Metadata-Version: 2.1
Name: km3io
Version: 0.24.0
Summary: KM3NeT I/O without ROOT
Home-page: http://git.km3net.de/km3py/km3io
Author: Zineb Aly, Tamas Gal, Johannes Schumann
Author-email: zaly@km3net.de, tgal@km3net.de, johannes.schumann@fau.de
License: UNKNOWN
Description: The km3io Python package
        ========================
        
        .. image:: https://git.km3net.de/km3py/km3io/badges/master/pipeline.svg
            :target: https://git.km3net.de/km3py/km3io/pipelines
        
        .. image:: https://git.km3net.de/km3py/km3io/badges/master/coverage.svg
            :target: https://km3py.pages.km3net.de/km3io/coverage
        
        .. image:: https://api.codacy.com/project/badge/Grade/0660338483874475ba04f324de2123ec
            :target: https://www.codacy.com/manual/tamasgal/km3io?utm_source=github.com&amp;utm_medium=referral&amp;utm_content=KM3NeT/km3io&amp;utm_campaign=Badge_Grade
        
        .. image:: https://git.km3net.de/examples/km3badges/-/raw/master/docs-latest-brightgreen.svg
            :target: https://km3py.pages.km3net.de/km3io
        
        This software provides a set of Python classes to read KM3NeT ROOT files
        without having ROOT, Jpp or aanet installed. It only depends on Python 3.5+ and the amazing `uproot <https://github.com/scikit-hep/uproot>`__ package and gives you access to the data via numpy arrays.
        
        It's very easy to use and according to the `uproot <https://github.com/scikit-hep/uproot>`__ benchmarks, it is able to outperform the ROOT I/O performance. 
        
        **Note:** Beware that this package is in the development phase, so the API will change until version ``1.0.0`` is released!
        
        Installation
        ============
        
        Install km3io using pip::
        
            pip install km3io 
        
        To get the latest (stable) development release::
        
            pip install git+https://git.km3net.de/km3py/km3io.git
        
        **Reminder:** km3io is **not** dependent on aanet, ROOT or Jpp!
        
        Questions
        =========
        
        If you have a question about km3io, please proceed as follows:
        
        - Read the documentation below.
        - Explore the `examples <https://km3py.pages.km3net.de/km3io/examples.html>`__ in the documentation.
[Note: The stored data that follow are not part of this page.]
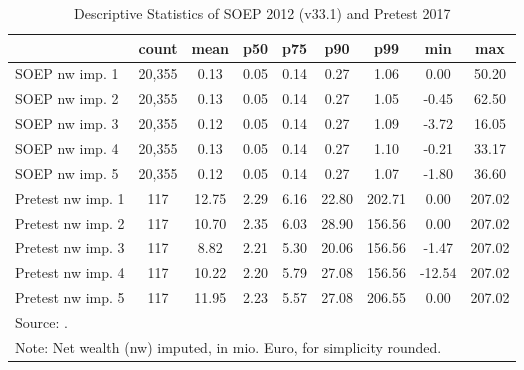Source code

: \begin{table}[htbp]\centering
\def\sym#1{\ifmmode^{#1}\else\(^{#1}\)\fi}
\caption{Descriptive Statistics of SOEP 2012 (v33.1) and Pretest 2017}
\begin{tabular}{l*{1}{cccccccc}}
\hline\hline
                                            &       count&        mean&         p50&         p75&         p90&         p99&         min&         max\\
\hline
SOEP nw imp. 1                              &      20,355&        0.13&        0.05&        0.14&        0.27&        1.06&        0.00&       50.20\\
SOEP nw imp. 2                              &      20,355&        0.13&        0.05&        0.14&        0.27&        1.05&       -0.45&       62.50\\
SOEP nw imp. 3                              &      20,355&        0.12&        0.05&        0.14&        0.27&        1.09&       -3.72&       16.05\\
SOEP nw imp. 4                              &      20,355&        0.13&        0.05&        0.14&        0.27&        1.10&       -0.21&       33.17\\
SOEP nw imp. 5                              &      20,355&        0.12&        0.05&        0.14&        0.27&        1.07&       -1.80&       36.60\\
Pretest nw imp. 1                           &         117&       12.75&        2.29&        6.16&       22.80&      202.71&        0.00&      207.02\\
Pretest nw imp. 2                           &         117&       10.70&        2.35&        6.03&       28.90&      156.56&        0.00&      207.02\\
Pretest nw imp. 3                           &         117&        8.82&        2.21&        5.30&       20.06&      156.56&       -1.47&      207.02\\
Pretest nw imp. 4                           &         117&       10.22&        2.20&        5.79&       27.08&      156.56&      -12.54&      207.02\\
Pretest nw imp. 5                           &         117&       11.95&        2.23&        5.57&       27.08&      206.55&        0.00&      207.02\\
\hline\hline
\multicolumn{9}{l}{\footnotesize Source: .}\\
\multicolumn{9}{l}{\footnotesize Note: Net wealth (nw) imputed, in mio. Euro, for simplicity rounded.}\\
\end{tabular}
\end{table}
        - Haven't you found an answer to your question in the documentation, post a git issue with your question showing us an example of what you have tried first, and what you would like to do.
        - Have you noticed a bug, please post it in a git issue, we appreciate your contribution.
        
        
        Introduction
        ------------
        
        Most of km3net data is stored in root files. These root files are created using the `KM3NeT Dataformat library <https://git.km3net.de/common/km3net-dataformat>`__
        A ROOT file created with
        `Jpp <https://git.km3net.de/common/jpp>`__ is an "online" file and all other software usually produces "offline" files.
        
        km3io is a Python package that provides a set of classes: ``OnlineReader``, ``OfflineReader`` and a special class to read gSeaGen files. All of these ROOT files can be read installing any other software like Jpp, aanet or ROOT.
        
        Data in km3io is returned as ``awkward.Array`` which is an advance Numpy-like container type to store
        contiguous data for high performance computations.
        Such an ``awkward.Array`` supports any level of nested arrays and records which can have different lengths, in contrast to Numpy where everything has to be rectangular.
        
        The example is shown below shows the array which contains the ``dir_z`` values
        of each track of the first 4 events. The type ``4 * var * float64`` means that
        it has 4 subarrays with variable lengths of type ``float64``:
        
        .. code-block:: python3
        
            >>> import km3io
            >>> from km3net_testdata import data_path
            >>> f = km3io.OfflineReader(data_path("offline/numucc.root"))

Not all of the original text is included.